Wednesday, April 18, 2012

The Perfect Plan: Foiled!


I formulated the perfect plan 
to become a multi-multi-billionaire



I found an old plastic E.T. toy that still works! You pull the frayed, knotted string; and E.T. says: “Home”, “Elliott”, and “E.T.E.T.E.T.!” That’s over 30 years old, so that’s gotta be worth a fortune. 


My plan? Put it on eBay; and let Bill Gates and Warren Buffett get into a bidding war that rises half a million or more! Woo-Hoo! Big time here I come! 


Richard Branson sniper bids before the auction closes, bidding three million pounds! And though that’s worth a lot more than half a million dollars, I reject his bid, because I don’t know what it’s three million pounds of. 


Three million pounds of chocolate? Yes! I could melt it and row down a river of chocolate. All my dreams come true! As long as my Dream Woman’s riding in the raft with me. Wink-wink. 


(I’m sure my Dream Woman knows who she is, because I’m not subtle. I just hope her boyfriend doesn’t know who she is, because his fists aren’t subtle either.)  
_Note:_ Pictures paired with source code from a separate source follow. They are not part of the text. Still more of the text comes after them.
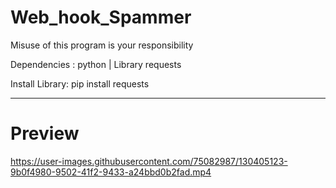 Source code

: # Web_hook_Spammer

Misuse of this program is your responsibility

Dependencies :
python |
Library requests

Install Library:
pip install requests

---------------------
# Preview

https://user-images.githubusercontent.com/75082987/130405123-9b0f4980-9502-41f2-9433-a24bbd0b2fad.mp4




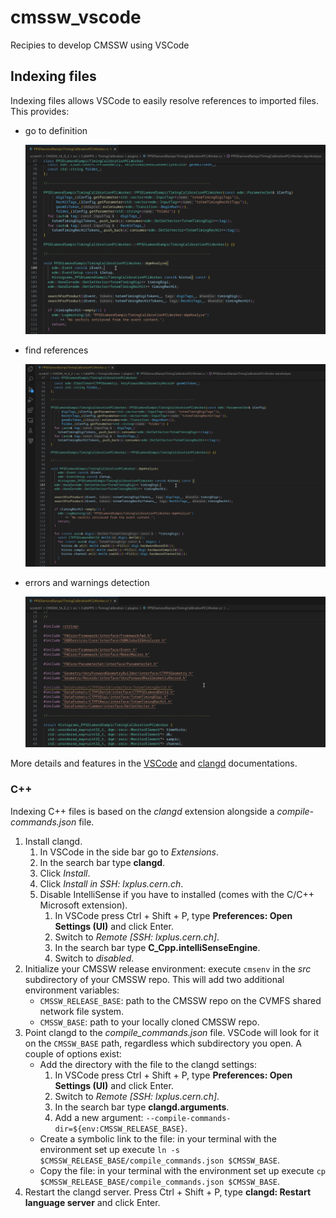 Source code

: # cmssw_vscode
Recipies to develop CMSSW using VSCode

## Indexing files
Indexing files allows VSCode to easily resolve references to imported files. This provides:
- go to definition

    ![Go to definition](./static/go_to_def.gif "Go to definition")

- find references

    ![Find references](./static/find_references.gif "Find references")

- errors and warnings detection

    ![Errors and warnings detection](./static/errors_and_warnings.gif "Errors and warnings detection")

More details and features in the [VSCode](https://code.visualstudio.com/docs/editor/editingevolved#_go-to-definition) and [clangd](https://clangd.llvm.org/features) documentations.

### C++
Indexing C++ files is based on the *clangd* extension alongside a *compile-commands.json* file.
1. Install clangd.
    1. In VSCode in the side bar go to *Extensions*.
    2. In the search bar type **clangd**.
    3. Click *Install*.
    4. Click *Install in SSH: lxplus.cern.ch*.
    5. Disable IntelliSense if you have to installed (comes with the C/C++ Microsoft extension).
        1. In VSCode press Ctrl + Shift + P, type **Preferences: Open Settings (UI)** and click Enter.
        2. Switch to *Remote [SSH: lxplus.cern.ch]*.
        3. In the search bar type **C_Cpp.intelliSenseEngine**.
        4. Switch to *disabled*.
2. Initialize your CMSSW release environment: execute `cmsenv` in the *src* subdirectory of your CMSSW repo. This will add two additional environment variables:
    - `CMSSW_RELEASE_BASE`: path to the CMSSW repo on the CVMFS shared network file system.
    - `CMSSW_BASE`: path to your locally cloned CMSSW repo.
3. Point clangd to the *compile_commands.json* file. VSCode will look for it on the `CMSSW_BASE` path, regardless which subdirectory you open. A couple of options exist:
    - Add the directory with the file to the clangd settings:
        1. In VSCode press Ctrl + Shift + P, type **Preferences: Open Settings (UI)** and click Enter.
        2. Switch to *Remote [SSH: lxplus.cern.ch]*.
        3. In the search bar type **clangd.arguments**.
        4. Add a new argument: `--compile-commands-dir=${env:CMSSW_RELEASE_BASE}`.
    - Create a symbolic link to the file: in your terminal with the environment set up execute `ln -s $CMSSW_RELEASE_BASE/compile_commands.json $CMSSW_BASE`.
    - Copy the file: in your terminal with the environment set up execute `cp $CMSSW_RELEASE_BASE/compile_commands.json $CMSSW_BASE`.
4. Restart the clangd server. Press Ctrl + Shift + P, type **clangd: Restart language server** and click Enter.
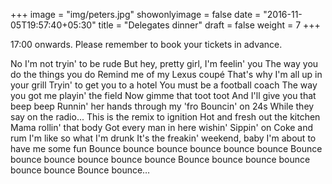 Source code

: +++
image = "img/peters.jpg"
showonlyimage = false
date = "2016-11-05T19:57:40+05:30"
title = "Delegates dinner"
draft = false
weight = 7
+++

17:00 onwards. Please remember to book your tickets in advance.

<!--more-->

No I'm not tryin' to be rude
But hey, pretty girl, I'm feelin' you
The way you do the things you do
Remind me of my Lexus coupé
That's why I'm all up in your grill
Tryin' to get you to a hotel
You must be a football coach
The way you got me playin' the field
Now gimme that toot toot
And I'll give you that beep beep
Runnin' her hands through my 'fro
Bouncin' on 24s
While they say on the radio...
This is the remix to ignition
Hot and fresh out the kitchen
Mama rollin' that body
Got every man in here wishin'
Sippin' on Coke and rum
I'm like so what I'm drunk
It's the freakin' weekend, baby
I'm about to have me some fun
Bounce bounce bounce bounce bounce bounce
Bounce bounce bounce bounce bounce bounce
Bounce bounce bounce bounce bounce bounce
Bounce bounce…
Three million pounds of tuna? No way! Sorry, Charlie. Nothing against tuna. But I’ve seen enough episodes of “Let’s Make a Deal” to know that more than two cans of tuna is the booby prize


So Branson gets cut out of the deal, but Bill Gates still wins with his half a million dollar bid. I take that half a million and place it all on Lucky Lady to place in the fifth at 20 to 1; and bam! I’ve got ten million dollars! 


I use that ten million for Research and Development to devise a way for guys to meet girls without awkwardness for anyone involved; and bam! I’m a multi-multi-billionaire


Or I invest in a delicious new kind of candy that gives you super powers and fights cavities. Either way, bam! I’m a multi-multi-billionaire


Or I do both; and bam-bam! I’m a multi-multi-multi-multi-billionaire


And then I build my river of chocolate, so my Dream Woman wife and I can raft away the day in sweet ecstasy! Yay! 


So I go on eBay to get started on my illustrious and tasty path to fortune, only to find hundreds of those silly toys! 


One of which is listed for only four dollars, but still has no bids. 


No bids?! Are Bill and Warren on vacation this week? Can't Branson check eBay when he's orbiting the Earth? Don’t they like E.T.? Who doesn’t like E.T.


So now I need a new strategy. Hmm. I’m starting to notice how much this Ruffles potato chip looks a lot like Mother Teresa. Yay! I’ll let you know how the bidding goes!